# Classifying into 3 types

In this notebook I classify astronomical images into 3 types, stars, spiral galaxies and ellipitical galaxies. That are the three most common types of astronomical objects.

In [1]:
#standard libraries
import pandas as pd
import numpy as np
from matplotlib import pyplot as plt
from matplotlib.pyplot import figure
import matplotlib.cm as cm
import sys
import os
import time
import random as random
from astropy.io import fits
#torch functions
import torch
from torch import nn
import torch.nn.functional as F
import torch.optim as optim
from torch.utils.data import Dataset, DataLoader
from tqdm.notebook import tqdm
#sklearn helper functions
from sklearn.model_selection import train_test_split
from sklearn.metrics import confusion_matrix, accuracy_score, precision_score,f1_score, log_loss
#xgboost for comparison
from xgboost import XGBClassifier
#logistic regression for comparison 
from sklearn.linear_model import LogisticRegression
import pickle
from functions_ml import *

First I get the galaxy data, in the same way as for the galaxy classification. 
It is produced by the program get_zoo_galaxies.py.  The is applied  43 times and thus gets data from 43 fields. This fields cover the area from 310 (-50) degree to 60 degree in right ascension with a height from -1.26 to +1.26  degree in Declination. 

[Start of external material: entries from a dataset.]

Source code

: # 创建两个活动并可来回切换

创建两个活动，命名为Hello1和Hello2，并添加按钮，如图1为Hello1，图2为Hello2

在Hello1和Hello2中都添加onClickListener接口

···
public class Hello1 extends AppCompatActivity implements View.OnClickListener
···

The data consist of two pieces, firstly the images, which were saved as 4 dimensions (1 dimension x of image, second y of image, third channels, forth image in order or batch on torch language) numpy arrays, because torch needs 4d arrays, even when as here only a single channel exist. The image are rdeep images from http://research.iac.es/proyecto/stripe82/pages/data.php
This channel is the channel combination with the highest signal to noise ratio. Secondly, information on each images is loaded as data frame, that are in particular the classes spiral and elliptical which are boolean and exclusive here. There are citizen zoo classifications from the zoo projects. Only rather certain ones I included here, but there is no 100% certainty. 

In [2]:
#getting the list of images
myPath='/home/tobias/ml-testing/astr-images'
list_images=[f for f in os.listdir(myPath) 
    if f.endswith('_ell_spiral_im.npy') ]
list_images.sort()
print(len(list_images))
#getting the list of tables 
list_tables=[f for f in os.listdir(myPath) 
    if f.endswith('_ell_spiral_table.csv')]
list_tables.sort()
print(len(list_tables))

43
43


Next I combine the images.

In [4]:
cutouts_gal=comb_nump_4d(list_images)
print(cutouts_gal.shape)

(43, 43, 1, 7875)


Next combining the tables. 

In [6]:
list_df_gal=[]
for i in range(len(list_tables)):
    i=pd.read_csv(list_tables[i])
    list_df_gal.append(i)  
print(f"number of tables is {len(list_df_gal)}")    
df_gal=pd.concat(list_df_gal,ignore_index=True)
print(f"shape of combined data frame {df_gal.shape}")
print(f"shape of image file is {cutouts_gal.shape}")

number of tables is 43
shape of combined data frame (7875, 51)
shape of image file is (43, 43, 1, 7875)


The images and the classification data has the same lengths. Now I am looking on classes. 

In [7]:
print(df_gal.spiral.value_counts())

1    5766
0    2109
Name: spiral, dtype: int64


The classes are somewhat inbalanced, the ones which are not spiral are ellipticals. 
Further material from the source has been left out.